*Action item:*
Below are entries; print them exactly from the first line through the one containing "- ✅ 0 TypeScript errors".
┌──
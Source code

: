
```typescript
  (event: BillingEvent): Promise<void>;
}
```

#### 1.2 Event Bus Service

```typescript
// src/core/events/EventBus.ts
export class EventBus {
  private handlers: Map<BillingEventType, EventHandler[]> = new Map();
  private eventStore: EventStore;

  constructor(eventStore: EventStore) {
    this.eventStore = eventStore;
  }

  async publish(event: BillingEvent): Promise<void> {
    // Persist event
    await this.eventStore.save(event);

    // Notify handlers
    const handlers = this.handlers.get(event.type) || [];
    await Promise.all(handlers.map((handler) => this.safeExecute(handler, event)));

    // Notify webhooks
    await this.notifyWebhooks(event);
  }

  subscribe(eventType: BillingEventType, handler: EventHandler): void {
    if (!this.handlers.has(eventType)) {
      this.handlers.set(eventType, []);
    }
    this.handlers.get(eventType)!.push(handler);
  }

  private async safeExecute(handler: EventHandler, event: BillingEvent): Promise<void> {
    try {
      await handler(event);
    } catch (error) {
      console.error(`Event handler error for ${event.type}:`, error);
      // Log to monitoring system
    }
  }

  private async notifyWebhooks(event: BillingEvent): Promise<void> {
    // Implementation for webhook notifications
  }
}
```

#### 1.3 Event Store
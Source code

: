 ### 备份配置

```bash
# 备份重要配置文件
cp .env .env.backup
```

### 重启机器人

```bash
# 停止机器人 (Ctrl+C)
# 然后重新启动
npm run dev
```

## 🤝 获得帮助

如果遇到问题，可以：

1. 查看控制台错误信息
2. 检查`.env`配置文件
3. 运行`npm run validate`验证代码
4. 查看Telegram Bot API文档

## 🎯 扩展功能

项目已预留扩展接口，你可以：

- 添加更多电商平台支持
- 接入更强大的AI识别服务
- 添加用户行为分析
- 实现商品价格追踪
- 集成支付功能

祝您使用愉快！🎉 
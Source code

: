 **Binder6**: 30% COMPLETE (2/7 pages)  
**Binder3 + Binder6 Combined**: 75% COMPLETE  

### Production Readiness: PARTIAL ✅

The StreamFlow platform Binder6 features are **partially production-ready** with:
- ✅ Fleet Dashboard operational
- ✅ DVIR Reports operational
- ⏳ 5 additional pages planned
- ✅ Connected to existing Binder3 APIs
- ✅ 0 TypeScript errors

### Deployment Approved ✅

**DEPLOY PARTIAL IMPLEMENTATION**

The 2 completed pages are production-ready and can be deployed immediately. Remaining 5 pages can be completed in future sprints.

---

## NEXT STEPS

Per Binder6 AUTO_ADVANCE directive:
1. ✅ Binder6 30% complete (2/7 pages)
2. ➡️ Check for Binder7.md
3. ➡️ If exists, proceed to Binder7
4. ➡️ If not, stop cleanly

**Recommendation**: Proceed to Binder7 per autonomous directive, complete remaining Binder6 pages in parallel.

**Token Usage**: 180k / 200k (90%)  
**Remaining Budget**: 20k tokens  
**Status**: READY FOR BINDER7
└──
*Response area:*
Source code

:
```typescript
  (event: BillingEvent): Promise<void>;
}
```

#### 1.2 Event Bus Service

```typescript
// src/core/events/EventBus.ts
export class EventBus {
  private handlers: Map<BillingEventType, EventHandler[]> = new Map();
  private eventStore: EventStore;

  constructor(eventStore: EventStore) {
    this.eventStore = eventStore;
  }

  async publish(event: BillingEvent): Promise<void> {
    // Persist event
    await this.eventStore.save(event);

    // Notify handlers
    const handlers = this.handlers.get(event.type) || [];
    await Promise.all(handlers.map((handler) => this.safeExecute(handler, event)));

    // Notify webhooks
    await this.notifyWebhooks(event);
  }

  subscribe(eventType: BillingEventType, handler: EventHandler): void {
    if (!this.handlers.has(eventType)) {
      this.handlers.set(eventType, []);
    }
    this.handlers.get(eventType)!.push(handler);
  }

  private async safeExecute(handler: EventHandler, event: BillingEvent): Promise<void> {
    try {
      await handler(event);
    } catch (error) {
      console.error(`Event handler error for ${event.type}:`, error);
      // Log to monitoring system
    }
  }

  private async notifyWebhooks(event: BillingEvent): Promise<void> {
    // Implementation for webhook notifications
  }
}
```

#### 1.3 Event Store
Source code

: ### 备份配置

```bash
# 备份重要配置文件
cp .env .env.backup
```

### 重启机器人

```bash
# 停止机器人 (Ctrl+C)
# 然后重新启动
npm run dev
```

## 🤝 获得帮助

如果遇到问题，可以：

1. 查看控制台错误信息
2. 检查`.env`配置文件
3. 运行`npm run validate`验证代码
4. 查看Telegram Bot API文档

## 🎯 扩展功能

项目已预留扩展接口，你可以：

- 添加更多电商平台支持
- 接入更强大的AI识别服务
- 添加用户行为分析
- 实现商品价格追踪
- 集成支付功能

祝您使用愉快！🎉 
Source code

: **Binder6**: 30% COMPLETE (2/7 pages)  
**Binder3 + Binder6 Combined**: 75% COMPLETE  

### Production Readiness: PARTIAL ✅

The StreamFlow platform Binder6 features are **partially production-ready** with:
- ✅ Fleet Dashboard operational
- ✅ DVIR Reports operational
- ⏳ 5 additional pages planned
- ✅ Connected to existing Binder3 APIs
- ✅ 0 TypeScript errors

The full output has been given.